Though his team is working hard, he acknowledges that a business model without dine-in is only sustainable for so long. No amount of hard work is going to be enough, Bianco and many others believe, without government assistance. “It’s like circles in a pond,” he says. “They only go out so far.”

In the face of the unprecedented, he has been uploading inspirational videos to Instagram. Against long odds, he and his crew have been working anyway. Under great physical, financial, and emotional pressure, he has been making pizzas plucked from the memory of his youth.

The New York-style pizzas for sale at Pane Bianco Central are officially 18 inches, but sometimes Bianco stretches them to 20. For them, he uses a lower-hydration dough than the ones used at his pizzerias, making for a slightly crisper bite. Your options are red or white. The surface is densely speckled with melted shredded cheese, but also gooey swaths of mozzarella. A low, chewy, shattering crust shows hard char blisters. Slices are big and floppy.

“I’m trying to stay as close to what I remember growing up, whether the Bronx or Brooklyn, New Jersey or Philly,” Bianco says.
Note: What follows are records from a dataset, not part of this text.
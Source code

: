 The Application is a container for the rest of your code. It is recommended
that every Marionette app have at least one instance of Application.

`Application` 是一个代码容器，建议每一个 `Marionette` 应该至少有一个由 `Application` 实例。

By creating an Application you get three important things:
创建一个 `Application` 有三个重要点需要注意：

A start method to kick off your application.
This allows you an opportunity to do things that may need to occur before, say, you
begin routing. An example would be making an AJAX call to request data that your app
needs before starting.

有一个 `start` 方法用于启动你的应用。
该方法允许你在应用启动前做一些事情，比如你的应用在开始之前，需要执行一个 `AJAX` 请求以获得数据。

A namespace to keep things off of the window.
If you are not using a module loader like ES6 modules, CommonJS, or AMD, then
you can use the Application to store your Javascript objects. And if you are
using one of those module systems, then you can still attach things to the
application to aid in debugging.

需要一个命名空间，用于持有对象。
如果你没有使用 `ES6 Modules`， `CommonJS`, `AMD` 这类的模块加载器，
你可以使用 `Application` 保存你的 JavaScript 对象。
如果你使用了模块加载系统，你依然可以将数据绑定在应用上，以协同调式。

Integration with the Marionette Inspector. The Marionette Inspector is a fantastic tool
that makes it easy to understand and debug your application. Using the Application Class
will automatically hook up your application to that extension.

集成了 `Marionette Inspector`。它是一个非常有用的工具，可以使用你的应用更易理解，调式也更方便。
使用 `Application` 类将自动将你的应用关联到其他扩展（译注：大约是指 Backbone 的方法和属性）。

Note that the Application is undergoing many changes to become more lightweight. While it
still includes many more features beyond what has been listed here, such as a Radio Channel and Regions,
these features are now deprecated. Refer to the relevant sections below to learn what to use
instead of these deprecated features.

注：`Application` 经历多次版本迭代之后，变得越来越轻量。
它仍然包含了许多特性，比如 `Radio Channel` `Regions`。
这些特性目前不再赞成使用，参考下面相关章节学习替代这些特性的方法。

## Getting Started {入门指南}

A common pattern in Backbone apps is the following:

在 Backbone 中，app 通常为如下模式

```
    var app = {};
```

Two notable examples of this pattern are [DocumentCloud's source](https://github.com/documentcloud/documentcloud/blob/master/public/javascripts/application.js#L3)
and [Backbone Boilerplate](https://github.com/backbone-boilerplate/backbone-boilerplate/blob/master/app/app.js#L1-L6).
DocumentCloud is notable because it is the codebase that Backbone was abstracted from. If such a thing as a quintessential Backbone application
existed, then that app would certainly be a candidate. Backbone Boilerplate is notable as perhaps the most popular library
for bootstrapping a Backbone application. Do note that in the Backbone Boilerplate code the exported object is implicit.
This is a simple pizza. It recalls the versions made by early immigrants from Italy, often the grandparents of folks operating the pizzerias of today, like Bianco. What he tries to do with his New York-style pie is marry their humility with elite sourcing. “The reality was the techniques were tried and true,” Bianco says, reflecting on East Coast pizza in the days of old. “The reality was the ingredients were limited in that time.”

While honoring New York pizzas of generations past and closer to now, Bianco adds his own spin. The result: pies that slightly bend the New York-style genre.

For his red pies, he uses his canned tomatoes and a “Bronx” blend of cheeses that, though evolving, recently united caciocavallo, Locatelli, and mozzarella. His white pies will also feature a changing cheese roster, one different from the red blend. Earlier this week, that meant Parmigiano-Reggiano, fontina, and mozzarella. You can also select toppings, like mortadella and soppressata, but these will change daily based on what Pane Central has on hand.

Bianco boxes two freshly made New York-style pies, starts on new ones.
Bianco boxes two freshly made New York-style pies, starts on new ones.
Chris Malloy

But Bianco’s methods are still evolving. Right now, he isn’t working one oven but two.

He has been experimenting with using both a gas-electric oven and a wood-fired oven for single New York-style pies. This allows him to more strategically navigate the cool spots of Pane Central’s ovens, bigger than what he uses in the pizzerias. The oven combination provides the evenness of the former oven plus the wood smoke, char, and finishing of the latter. Though his New York-style pizzas are now ready for takeout, Bianco still has to fine-tune a few minute details.

You can get your hands on one of these $25 pizzas by calling Pane Bianco on Central Avenue. They are available for takeaway starting at 4 p.m. every day but Sunday. In the coming weeks, Bianco is planning to bake these pizzas at Pane Bianco Van Buren, too. To keep your social distancing at Central Avenue, wait for your pizza in the parking lot.

Buying a pizza, of course, will help keep restaurants and people in business. “I’m an eternal optimist-slash-realist, and if we don’t plan for today and hope for tomorrow, we’re kidding ourselves,” Bianco says. “We’re doing everything we can for today so we have a tomorrow.”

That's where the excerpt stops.